Phil Jackson walked away from Madison Square Garden on Wednesday, leaving behind a smoldering pile of false hopes and broken promises. He was not the first Knicks exec to leave under a noxious cloud. He likely will not be the last.
For as long as James L. Dolan has owned the franchise, the Knicks have operated in a near-constant state of emergency—a perpetual conflagration of scandal and controversy and self-inflicted humiliation.
Sometimes, the fire rages (see 2005-07). Sometimes, it merely fouls the air.
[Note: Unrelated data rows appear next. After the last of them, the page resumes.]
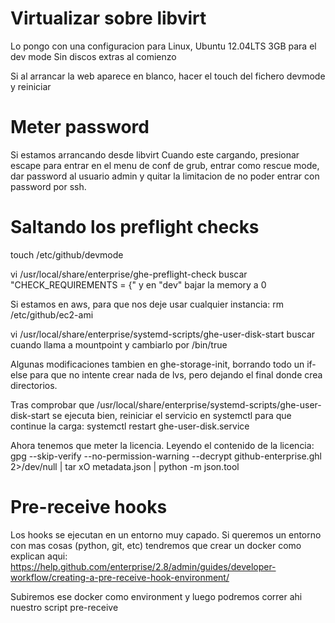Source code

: # Virtualizar sobre libvirt
Lo pongo con una configuracion para Linux, Ubuntu 12.04LTS
3GB para el dev mode
Sin discos extras al comienzo

Si al arrancar la web aparece en blanco, hacer el touch del fichero devmode y reiniciar


# Meter password
Si estamos arrancando desde libvirt
Cuando este cargando, presionar escape para entrar en el menu de conf de grub, entrar como rescue mode, dar password al usuario admin y quitar la limitacion de no poder entrar con password por ssh.



# Saltando los preflight checks


touch /etc/github/devmode

vi /usr/local/share/enterprise/ghe-preflight-check
  buscar "CHECK_REQUIREMENTS = {" y en "dev" bajar la memory a 0

Si estamos en aws, para que nos deje usar cualquier instancia:
rm /etc/github/ec2-ami


vi /usr/local/share/enterprise/systemd-scripts/ghe-user-disk-start
  buscar cuando llama a mountpoint y cambiarlo por /bin/true

Algunas modificaciones tambien en ghe-storage-init, borrando todo un if-else para que no intente crear nada de lvs, pero dejando el final donde crea directorios.


Tras comprobar que /usr/local/share/enterprise/systemd-scripts/ghe-user-disk-start se ejecuta bien, reiniciar el servicio en systemctl para que continue la carga:
systemctl restart ghe-user-disk.service


Ahora tenemos que meter la licencia.
Leyendo el contenido de la licencia:
gpg --skip-verify --no-permission-warning --decrypt github-enterprise.ghl 2>/dev/null | tar xO metadata.json | python -m json.tool



# Pre-receive hooks

Los hooks se ejecutan en un entorno muy capado.
Si queremos un entorno con mas cosas (python, git, etc) tendremos que crear un docker como explican aqui:
https://help.github.com/enterprise/2.8/admin/guides/developer-workflow/creating-a-pre-receive-hook-environment/

Subiremos ese docker como environment y luego podremos correr ahi nuestro script pre-receive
The Jackson era was indisputably messy: two head coaching hires, dozens of players, provocative quotes, mystifying tweets, pointless conflicts with the franchise star and a near-religious devotion to a possibly obsolete offensive system.
But this is no inferno. Cut through the haze and the charred relationships and what you’ll find is a franchise that’s in surprisingly solid shape—and arguably in better condition than it was when Jackson arrived.
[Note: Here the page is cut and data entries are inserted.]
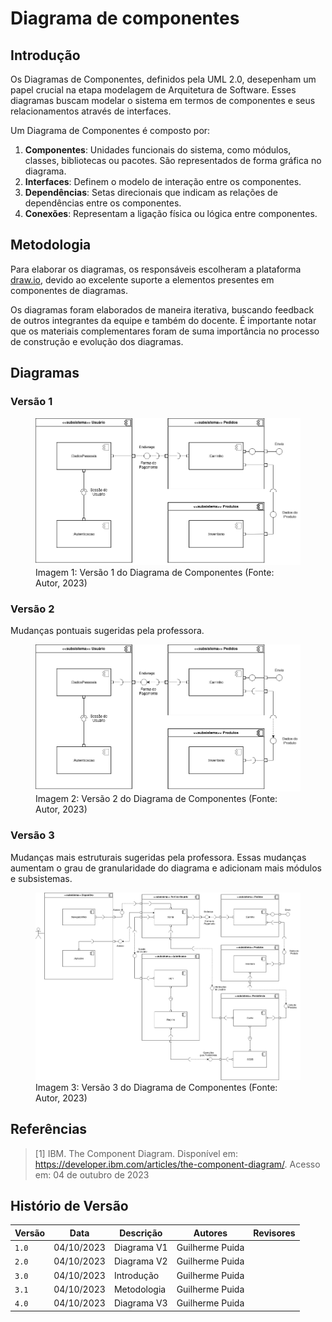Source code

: # Diagrama de componentes

## Introdução

Os Diagramas de Componentes, definidos pela UML 2.0, desepenham um papel
crucial na etapa modelagem de Arquitetura de Software. Esses diagramas
buscam modelar o sistema em termos de componentes e seus relacionamentos
através de interfaces.

Um Diagrama de Componentes é composto por:

1. **Componentes**: Unidades funcionais do sistema, como módulos, classes,
   bibliotecas ou pacotes. São representados de forma gráfica no diagrama.
2. **Interfaces**: Definem o modelo de interação entre os componentes.
3. **Dependências**: Setas direcionais que indicam as relações de dependências
   entre os componentes.
4. **Conexões**: Representam a ligação física ou lógica entre componentes.

## Metodologia

Para elaborar os diagramas, os responsáveis escolheram a plataforma
[draw.io](https://www.drawio.com), devido ao excelente suporte a elementos
presentes em componentes de diagramas.

Os diagramas foram elaborados de maneira iterativa, buscando feedback de outros
integrantes da equipe e também do docente. É importante notar que os materiais
complementares foram de suma importância no processo de construção e evolução
dos diagramas.

## Diagramas

### Versão 1

<figure>
  <img src="v1.png" />
  <figcaption>Imagem 1: Versão 1 do Diagrama de Componentes (Fonte: Autor, 2023)</figcaption>
</figure>

### Versão 2

Mudanças pontuais sugeridas pela professora.

<figure>
  <img src="v2.png" />
  <figcaption>Imagem 2: Versão 2 do Diagrama de Componentes (Fonte: Autor, 2023)</figcaption>
</figure>

### Versão 3

Mudanças mais estruturais sugeridas pela professora. Essas mudanças aumentam o
grau de granularidade do diagrama e adicionam mais módulos e subsistemas.

<figure>
  <img src="v3.png" />
  <figcaption>Imagem 3: Versão 3 do Diagrama de Componentes (Fonte: Autor, 2023)</figcaption>
</figure>

## Referências

> [1] IBM. The Component Diagram. Disponível em: https://developer.ibm.com/articles/the-component-diagram/. Acesso em: 04 de outubro de 2023

## Histório de Versão

| Versão | Data       | Descrição      | Autores         | Revisores          |
| ------ | ---------- | -------------- | --------------- | ------------------ |
| `1.0`  | 04/10/2023 | Diagrama V1    | Guilherme Puida |                    |
| `2.0`  | 04/10/2023 | Diagrama V2    | Guilherme Puida |                    |
| `3.0`  | 04/10/2023 | Introdução     | Guilherme Puida |                    |
| `3.1`  | 04/10/2023 | Metodologia    | Guilherme Puida |                    |
| `4.0`  | 04/10/2023 | Diagrama V3    | Guilherme Puida |                    |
The team Jackson inherited in March 2014 was spiraling toward a 37-45 finish, behind a tired, aging core with no room to grow. The Knicks had no first-round pick that spring, no salary-cap room that summer and no youth to build around.
Whatever mistakes Jackson made over the last three years—and yes, there were many, all well-chronicled elsewhere—he at least put the franchise on firmer footing.
In Kristaps Porzingis, the Knicks now have a blossoming young star to build around. The roster is dotted with cheap young players with upside, including rookie point guard Frank Ntilikina. They control all of their future first-round picks. They will have at least $20 million in salary-cap room when free agency opens July 1—and possibly more in 2018. They still have the opportunity to deal Carmelo Anthony (with his consent) for additional assets.
This is not to diminish the damage done or the torture that Knicks fans have endured these last few years. The Knicks were mostly horrible under Jackson’s watch, sometimes comically and sometimes tragically so. They are likely years away from contention.
Nor is this to excuse Jackson’s ill-advised public barbs at Anthony, or the ill-advised contract he gave Joakim Noah.
But the Jackson era was not the unmitigated disaster being portrayed in some quarters—and really, not even the worst era in recent Knicks lore.